*** SOURCE MATERIAL ***
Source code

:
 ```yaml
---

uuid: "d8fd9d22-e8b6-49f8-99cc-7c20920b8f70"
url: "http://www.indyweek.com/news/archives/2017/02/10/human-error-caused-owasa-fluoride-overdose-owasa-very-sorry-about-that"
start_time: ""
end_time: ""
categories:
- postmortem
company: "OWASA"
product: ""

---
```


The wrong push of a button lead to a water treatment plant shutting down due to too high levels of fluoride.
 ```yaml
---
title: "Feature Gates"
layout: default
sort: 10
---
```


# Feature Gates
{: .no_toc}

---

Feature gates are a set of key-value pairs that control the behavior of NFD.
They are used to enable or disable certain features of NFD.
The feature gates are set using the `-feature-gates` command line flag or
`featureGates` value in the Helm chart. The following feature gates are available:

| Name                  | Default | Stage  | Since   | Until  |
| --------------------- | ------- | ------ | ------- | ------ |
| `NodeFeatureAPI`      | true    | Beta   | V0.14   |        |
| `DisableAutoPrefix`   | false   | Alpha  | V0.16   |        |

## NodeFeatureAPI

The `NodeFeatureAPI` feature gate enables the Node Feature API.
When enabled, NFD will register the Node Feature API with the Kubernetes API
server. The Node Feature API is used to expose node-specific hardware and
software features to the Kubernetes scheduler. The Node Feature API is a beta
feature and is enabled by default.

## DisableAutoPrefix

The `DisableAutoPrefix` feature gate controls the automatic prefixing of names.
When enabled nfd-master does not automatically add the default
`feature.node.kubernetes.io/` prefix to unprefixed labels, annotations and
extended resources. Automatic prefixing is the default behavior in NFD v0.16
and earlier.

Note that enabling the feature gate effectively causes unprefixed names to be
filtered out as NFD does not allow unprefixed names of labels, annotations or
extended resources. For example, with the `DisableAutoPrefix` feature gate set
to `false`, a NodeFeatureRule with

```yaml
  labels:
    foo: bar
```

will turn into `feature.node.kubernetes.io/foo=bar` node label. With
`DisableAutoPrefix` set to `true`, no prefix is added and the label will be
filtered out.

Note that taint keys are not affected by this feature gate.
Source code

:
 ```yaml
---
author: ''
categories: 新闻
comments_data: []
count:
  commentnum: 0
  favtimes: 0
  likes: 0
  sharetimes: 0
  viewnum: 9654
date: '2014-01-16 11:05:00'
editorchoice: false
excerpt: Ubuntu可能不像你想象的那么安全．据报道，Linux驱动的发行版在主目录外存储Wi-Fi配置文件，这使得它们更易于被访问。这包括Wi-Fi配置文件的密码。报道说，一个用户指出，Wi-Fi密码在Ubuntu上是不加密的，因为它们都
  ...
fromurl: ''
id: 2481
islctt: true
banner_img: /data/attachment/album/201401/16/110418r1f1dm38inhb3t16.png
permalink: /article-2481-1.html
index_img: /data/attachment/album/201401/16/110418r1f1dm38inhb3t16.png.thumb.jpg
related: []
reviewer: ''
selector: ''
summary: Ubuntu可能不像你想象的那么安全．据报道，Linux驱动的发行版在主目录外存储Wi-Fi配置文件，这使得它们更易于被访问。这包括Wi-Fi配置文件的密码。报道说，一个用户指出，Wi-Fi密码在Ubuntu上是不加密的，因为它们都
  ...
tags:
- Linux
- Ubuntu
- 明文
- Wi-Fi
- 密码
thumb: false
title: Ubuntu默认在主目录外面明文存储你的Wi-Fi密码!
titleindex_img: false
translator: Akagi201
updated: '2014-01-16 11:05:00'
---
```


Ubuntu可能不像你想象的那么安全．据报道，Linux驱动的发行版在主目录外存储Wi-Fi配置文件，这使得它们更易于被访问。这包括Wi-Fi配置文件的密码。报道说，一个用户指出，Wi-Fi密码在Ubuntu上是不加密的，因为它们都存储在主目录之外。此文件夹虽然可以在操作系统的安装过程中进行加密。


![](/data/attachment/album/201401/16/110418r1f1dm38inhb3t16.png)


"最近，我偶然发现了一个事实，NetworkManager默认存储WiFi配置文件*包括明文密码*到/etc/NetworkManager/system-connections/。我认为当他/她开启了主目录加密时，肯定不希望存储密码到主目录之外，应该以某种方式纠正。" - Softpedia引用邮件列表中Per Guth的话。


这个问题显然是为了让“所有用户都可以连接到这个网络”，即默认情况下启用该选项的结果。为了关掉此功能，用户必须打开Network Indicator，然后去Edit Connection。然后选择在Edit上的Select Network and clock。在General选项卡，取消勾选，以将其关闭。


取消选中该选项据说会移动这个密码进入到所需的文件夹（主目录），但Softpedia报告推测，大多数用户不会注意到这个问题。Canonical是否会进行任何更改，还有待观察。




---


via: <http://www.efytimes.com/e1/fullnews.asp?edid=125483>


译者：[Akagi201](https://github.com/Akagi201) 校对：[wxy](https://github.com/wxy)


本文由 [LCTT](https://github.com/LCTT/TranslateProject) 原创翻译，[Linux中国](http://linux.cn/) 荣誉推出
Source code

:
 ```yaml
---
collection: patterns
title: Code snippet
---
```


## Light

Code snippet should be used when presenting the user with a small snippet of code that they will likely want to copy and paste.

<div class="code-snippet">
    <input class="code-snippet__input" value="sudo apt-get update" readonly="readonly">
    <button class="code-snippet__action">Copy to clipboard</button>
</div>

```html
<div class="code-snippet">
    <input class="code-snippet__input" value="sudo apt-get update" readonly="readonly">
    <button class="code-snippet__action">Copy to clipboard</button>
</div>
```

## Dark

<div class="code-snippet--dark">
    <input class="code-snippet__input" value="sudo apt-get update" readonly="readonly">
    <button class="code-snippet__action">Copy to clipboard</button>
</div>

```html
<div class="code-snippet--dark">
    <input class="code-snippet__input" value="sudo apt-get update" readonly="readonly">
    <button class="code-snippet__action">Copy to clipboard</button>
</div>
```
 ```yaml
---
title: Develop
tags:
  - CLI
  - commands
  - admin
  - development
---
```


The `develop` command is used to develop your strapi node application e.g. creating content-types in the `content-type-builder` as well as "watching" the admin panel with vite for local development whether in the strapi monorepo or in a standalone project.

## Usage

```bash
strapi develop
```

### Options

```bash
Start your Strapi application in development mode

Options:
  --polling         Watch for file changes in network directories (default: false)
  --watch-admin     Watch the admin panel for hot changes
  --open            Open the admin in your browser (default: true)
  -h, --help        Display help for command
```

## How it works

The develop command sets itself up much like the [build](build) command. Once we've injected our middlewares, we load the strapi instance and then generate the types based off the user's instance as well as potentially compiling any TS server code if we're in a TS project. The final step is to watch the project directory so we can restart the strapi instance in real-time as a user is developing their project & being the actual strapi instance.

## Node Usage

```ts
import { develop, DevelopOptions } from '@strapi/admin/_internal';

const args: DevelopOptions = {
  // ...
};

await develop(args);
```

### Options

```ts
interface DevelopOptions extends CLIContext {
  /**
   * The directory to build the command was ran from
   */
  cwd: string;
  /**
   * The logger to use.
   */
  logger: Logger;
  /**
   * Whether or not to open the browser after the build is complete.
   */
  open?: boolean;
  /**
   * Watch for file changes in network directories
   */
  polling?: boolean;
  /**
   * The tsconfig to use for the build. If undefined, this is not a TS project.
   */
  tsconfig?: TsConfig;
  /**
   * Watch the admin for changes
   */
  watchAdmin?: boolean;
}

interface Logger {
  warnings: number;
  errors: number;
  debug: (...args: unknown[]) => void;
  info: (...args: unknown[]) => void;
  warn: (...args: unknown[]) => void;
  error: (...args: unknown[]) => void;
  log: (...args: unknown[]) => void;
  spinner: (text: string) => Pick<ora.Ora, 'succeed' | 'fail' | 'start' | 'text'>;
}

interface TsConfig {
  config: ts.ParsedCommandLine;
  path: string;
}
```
*** End of SOURCE MATERIAL ***
-- WHAT YOU NEED TO DO --
Return all the data above once more, precisely as given.

-- RESPONSE TO THE TASK --
Source code

:
 ```yaml
---

uuid: "d8fd9d22-e8b6-49f8-99cc-7c20920b8f70"
url: "http://www.indyweek.com/news/archives/2017/02/10/human-error-caused-owasa-fluoride-overdose-owasa-very-sorry-about-that"
start_time: ""
end_time: ""
categories:
- postmortem
company: "OWASA"
product: ""

---
```


The wrong push of a button lead to a water treatment plant shutting down due to too high levels of fluoride.
 ```yaml
---
title: "Feature Gates"
layout: default
sort: 10
---
```


# Feature Gates
{: .no_toc}

---

Feature gates are a set of key-value pairs that control the behavior of NFD.
They are used to enable or disable certain features of NFD.
The feature gates are set using the `-feature-gates` command line flag or
`featureGates` value in the Helm chart. The following feature gates are available:

| Name                  | Default | Stage  | Since   | Until  |
| --------------------- | ------- | ------ | ------- | ------ |
| `NodeFeatureAPI`      | true    | Beta   | V0.14   |        |
| `DisableAutoPrefix`   | false   | Alpha  | V0.16   |        |

## NodeFeatureAPI

The `NodeFeatureAPI` feature gate enables the Node Feature API.
When enabled, NFD will register the Node Feature API with the Kubernetes API
server. The Node Feature API is used to expose node-specific hardware and
software features to the Kubernetes scheduler. The Node Feature API is a beta
feature and is enabled by default.

## DisableAutoPrefix

The `DisableAutoPrefix` feature gate controls the automatic prefixing of names.
When enabled nfd-master does not automatically add the default
`feature.node.kubernetes.io/` prefix to unprefixed labels, annotations and
extended resources. Automatic prefixing is the default behavior in NFD v0.16
and earlier.

Note that enabling the feature gate effectively causes unprefixed names to be
filtered out as NFD does not allow unprefixed names of labels, annotations or
extended resources. For example, with the `DisableAutoPrefix` feature gate set
to `false`, a NodeFeatureRule with

```yaml
  labels:
    foo: bar
```

will turn into `feature.node.kubernetes.io/foo=bar` node label. With
`DisableAutoPrefix` set to `true`, no prefix is added and the label will be
filtered out.

Note that taint keys are not affected by this feature gate.
Source code

:
 ```yaml
---
author: ''
categories: 新闻
comments_data: []
count:
  commentnum: 0
  favtimes: 0
  likes: 0
  sharetimes: 0
  viewnum: 9654
date: '2014-01-16 11:05:00'
editorchoice: false
excerpt: Ubuntu可能不像你想象的那么安全．据报道，Linux驱动的发行版在主目录外存储Wi-Fi配置文件，这使得它们更易于被访问。这包括Wi-Fi配置文件的密码。报道说，一个用户指出，Wi-Fi密码在Ubuntu上是不加密的，因为它们都
  ...
fromurl: ''
id: 2481
islctt: true
banner_img: /data/attachment/album/201401/16/110418r1f1dm38inhb3t16.png
permalink: /article-2481-1.html
index_img: /data/attachment/album/201401/16/110418r1f1dm38inhb3t16.png.thumb.jpg
related: []
reviewer: ''
selector: ''
summary: Ubuntu可能不像你想象的那么安全．据报道，Linux驱动的发行版在主目录外存储Wi-Fi配置文件，这使得它们更易于被访问。这包括Wi-Fi配置文件的密码。报道说，一个用户指出，Wi-Fi密码在Ubuntu上是不加密的，因为它们都
  ...
tags:
- Linux
- Ubuntu
- 明文
- Wi-Fi
- 密码
thumb: false
title: Ubuntu默认在主目录外面明文存储你的Wi-Fi密码!
titleindex_img: false
translator: Akagi201
updated: '2014-01-16 11:05:00'
---
```


Ubuntu可能不像你想象的那么安全．据报道，Linux驱动的发行版在主目录外存储Wi-Fi配置文件，这使得它们更易于被访问。这包括Wi-Fi配置文件的密码。报道说，一个用户指出，Wi-Fi密码在Ubuntu上是不加密的，因为它们都存储在主目录之外。此文件夹虽然可以在操作系统的安装过程中进行加密。


![](/data/attachment/album/201401/16/110418r1f1dm38inhb3t16.png)


"最近，我偶然发现了一个事实，NetworkManager默认存储WiFi配置文件*包括明文密码*到/etc/NetworkManager/system-connections/。我认为当他/她开启了主目录加密时，肯定不希望存储密码到主目录之外，应该以某种方式纠正。" - Softpedia引用邮件列表中Per Guth的话。


这个问题显然是为了让“所有用户都可以连接到这个网络”，即默认情况下启用该选项的结果。为了关掉此功能，用户必须打开Network Indicator，然后去Edit Connection。然后选择在Edit上的Select Network and clock。在General选项卡，取消勾选，以将其关闭。


取消选中该选项据说会移动这个密码进入到所需的文件夹（主目录），但Softpedia报告推测，大多数用户不会注意到这个问题。Canonical是否会进行任何更改，还有待观察。




---


via: <http://www.efytimes.com/e1/fullnews.asp?edid=125483>


译者：[Akagi201](https://github.com/Akagi201) 校对：[wxy](https://github.com/wxy)


本文由 [LCTT](https://github.com/LCTT/TranslateProject) 原创翻译，[Linux中国](http://linux.cn/) 荣誉推出
Source code

:
 ```yaml
---
collection: patterns
title: Code snippet
---
```


## Light

Code snippet should be used when presenting the user with a small snippet of code that they will likely want to copy and paste.

<div class="code-snippet">
    <input class="code-snippet__input" value="sudo apt-get update" readonly="readonly">
    <button class="code-snippet__action">Copy to clipboard</button>
</div>

```html
<div class="code-snippet">
    <input class="code-snippet__input" value="sudo apt-get update" readonly="readonly">
    <button class="code-snippet__action">Copy to clipboard</button>
</div>
```

## Dark

<div class="code-snippet--dark">
    <input class="code-snippet__input" value="sudo apt-get update" readonly="readonly">
    <button class="code-snippet__action">Copy to clipboard</button>
</div>

```html
<div class="code-snippet--dark">
    <input class="code-snippet__input" value="sudo apt-get update" readonly="readonly">
    <button class="code-snippet__action">Copy to clipboard</button>
</div>
```
 ```yaml
---
title: Develop
tags:
  - CLI
  - commands
  - admin
  - development
---
```


The `develop` command is used to develop your strapi node application e.g. creating content-types in the `content-type-builder` as well as "watching" the admin panel with vite for local development whether in the strapi monorepo or in a standalone project.

## Usage

```bash
strapi develop
```

### Options

```bash
Start your Strapi application in development mode

Options:
  --polling         Watch for file changes in network directories (default: false)
  --watch-admin     Watch the admin panel for hot changes
  --open            Open the admin in your browser (default: true)
  -h, --help        Display help for command
```

## How it works

The develop command sets itself up much like the [build](build) command. Once we've injected our middlewares, we load the strapi instance and then generate the types based off the user's instance as well as potentially compiling any TS server code if we're in a TS project. The final step is to watch the project directory so we can restart the strapi instance in real-time as a user is developing their project & being the actual strapi instance.

## Node Usage

```ts
import { develop, DevelopOptions } from '@strapi/admin/_internal';

const args: DevelopOptions = {
  // ...
};

await develop(args);
```

### Options

```ts
interface DevelopOptions extends CLIContext {
  /**
   * The directory to build the command was ran from
   */
  cwd: string;
  /**
   * The logger to use.
   */
  logger: Logger;
  /**
   * Whether or not to open the browser after the build is complete.
   */
  open?: boolean;
  /**
   * Watch for file changes in network directories
   */
  polling?: boolean;
  /**
   * The tsconfig to use for the build. If undefined, this is not a TS project.
   */
  tsconfig?: TsConfig;
  /**
   * Watch the admin for changes
   */
  watchAdmin?: boolean;
}

interface Logger {
  warnings: number;
  errors: number;
  debug: (...args: unknown[]) => void;
  info: (...args: unknown[]) => void;
  warn: (...args: unknown[]) => void;
  error: (...args: unknown[]) => void;
  log: (...args: unknown[]) => void;
  spinner: (text: string) => Pick<ora.Ora, 'succeed' | 'fail' | 'start' | 'text'>;
}

interface TsConfig {
  config: ts.ParsedCommandLine;
  path: string;
}
```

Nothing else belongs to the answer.